→ What to work on
The copy must hold exactly the lines from the one with "6. It returns" through the end of the listing below, and nothing else, with no pictures.
::::::
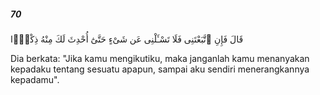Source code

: ##### 70

<span class="ayah">قَالَ فَإِنِ ٱتَّبَعْتَنِى فَلَا تَسْـَٔلْنِى عَن شَىْءٍ حَتَّىٰٓ أُحْدِثَ لَكَ مِنْهُ ذِكْرًۭا</span>

<span class="ayah_translation">Dia berkata: "Jika kamu mengikutiku, maka janganlah kamu menanyakan kepadaku tentang sesuatu apapun, sampai aku sendiri menerangkannya kepadamu".</span>
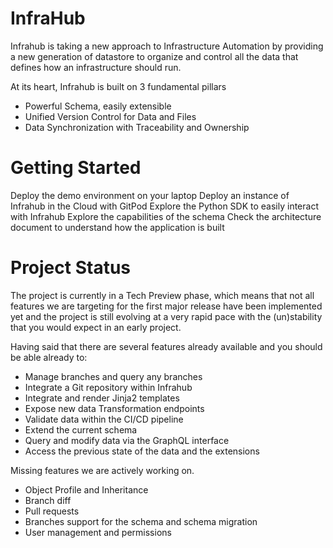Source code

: # InfraHub

Infrahub is taking a new approach to Infrastructure Automation by providing a new generation of datastore to organize and control all the data that defines how an infrastructure should run.

At its heart, Infrahub is built on 3 fundamental pillars
- Powerful Schema, easily extensible
- Unified Version Control for Data and Files
- Data Synchronization with Traceability and Ownership

# Getting Started

Deploy the demo environment on your laptop
Deploy an instance of Infrahub in the Cloud with GitPod
Explore the Python SDK to easily interact with Infrahub
Explore the capabilities of the schema
Check the architecture document to understand how the application is built

# Project Status

The project is currently in a Tech Preview phase, which means that not all features we are targeting for the first major release have been implemented yet and the project is still evolving at a very rapid pace with the (un)stability that you would expect in an early project.

Having said that there are several features already available and you should be able already to:
- Manage branches and query any branches
- Integrate a Git repository within Infrahub
- Integrate and render Jinja2 templates
- Expose new data Transformation endpoints
- Validate data within the CI/CD pipeline
- Extend the current schema
- Query and modify data via the GraphQL interface
- Access the previous state of the data and the extensions

Missing features we are actively working on.
- Object Profile and Inheritance
- Branch diff
- Pull requests
- Branches support for the schema and schema migration
- User management and permissions


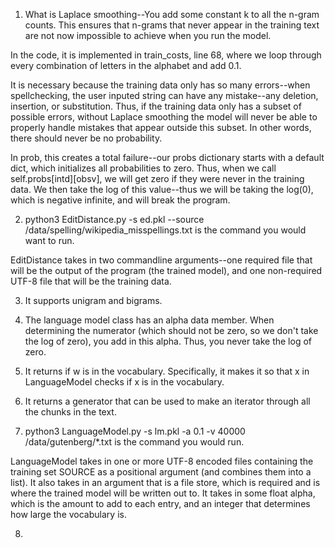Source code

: 1. What is Laplace smoothing--You add some constant k to all the n-gram counts. This ensures that n-grams that never appear in the training text are not now impossible to achieve when you run the model.

In the code, it is implemented in train_costs, line 68, where we loop through every combination of letters in the alphabet and add 0.1.

It is necessary because the training data only has so many errors--when spellchecking, the user inputed string can have any mistake--any deletion, insertion, or substitution. Thus, if the training data only has a subset of possible errors, without Laplace smoothing the model will never be able to properly handle mistakes that appear outside this subset. In other words, there should never be no probability.

In prob, this creates a total failure--our probs dictionary starts with a default dict, which initializes all probabilities to zero. Thus, when we call self.probs[intd][obsv], we will get zero if they were never in the training data. We then take the log of this value--thus we will be taking the log(0), which is negative infinite, and will break the program.

2. python3 EditDistance.py -s ed.pkl --source /data/spelling/wikipedia_misspellings.txt is the command you would want to run. 

EditDistance takes in two commandline arguments--one required file that will be the output of the program (the trained model), and one non-required UTF-8 file that will be the training data. 

3. It supports unigram and bigrams.

4. The language model class has an alpha data member. When determining the numerator (which should not be zero, so we don't take the log of zero), you add in this alpha. Thus, you never take the log of zero.

5. It returns if w is in the vocabulary. Specifically, it makes it so that x in LanguageModel checks if x is in the vocabulary.

6. It returns a generator that can be used to make an iterator through all the chunks in the text.

7. python3 LanguageModel.py -s lm.pkl -a 0.1 -v 40000 /data/gutenberg/*.txt is the command you would run. 

LanguageModel takes in one or more UTF-8 encoded files containing the training set SOURCE as a positional argument (and combines them into a list). It also takes in an argument that is a file store, which is required and is where the trained model will be written out to. It takes in some float alpha, which is the amount to add to each entry, and an integer that determines how large the vocabulary is. 

8. 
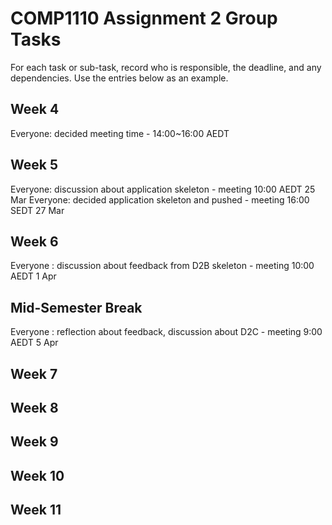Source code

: # COMP1110 Assignment 2 Group Tasks

For each task or sub-task, record who is responsible, the deadline, and any dependencies.
Use the entries below as an example.

## Week 4

Everyone: decided meeting time - 14:00~16:00 AEDT

## Week 5

Everyone: discussion about application skeleton - meeting 10:00 AEDT 25 Mar
Everyone: decided application skeleton and pushed - meeting 16:00 SEDT 27 Mar

## Week 6

Everyone : discussion about feedback from D2B skeleton - meeting 10:00 AEDT 1 Apr

## Mid-Semester Break

Everyone : reflection about feedback, discussion about D2C - meeting 9:00 AEDT 5 Apr

## Week 7

## Week 8

## Week 9

## Week 10

## Week 11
::::::
→ Reply to the exercise
6. It returns a generator that can be used to make an iterator through all the chunks in the text.

7. python3 LanguageModel.py -s lm.pkl -a 0.1 -v 40000 /data/gutenberg/*.txt is the command you would run. 

LanguageModel takes in one or more UTF-8 encoded files containing the training set SOURCE as a positional argument (and combines them into a list). It also takes in an argument that is a file store, which is required and is where the trained model will be written out to. It takes in some float alpha, which is the amount to add to each entry, and an integer that determines how large the vocabulary is. 

8. 
Source code

: # COMP1110 Assignment 2 Group Tasks

For each task or sub-task, record who is responsible, the deadline, and any dependencies.
Use the entries below as an example.

## Week 4

Everyone: decided meeting time - 14:00~16:00 AEDT

## Week 5

Everyone: discussion about application skeleton - meeting 10:00 AEDT 25 Mar
Everyone: decided application skeleton and pushed - meeting 16:00 SEDT 27 Mar

## Week 6

Everyone : discussion about feedback from D2B skeleton - meeting 10:00 AEDT 1 Apr

## Mid-Semester Break

Everyone : reflection about feedback, discussion about D2C - meeting 9:00 AEDT 5 Apr

## Week 7

## Week 8

## Week 9

## Week 10

## Week 11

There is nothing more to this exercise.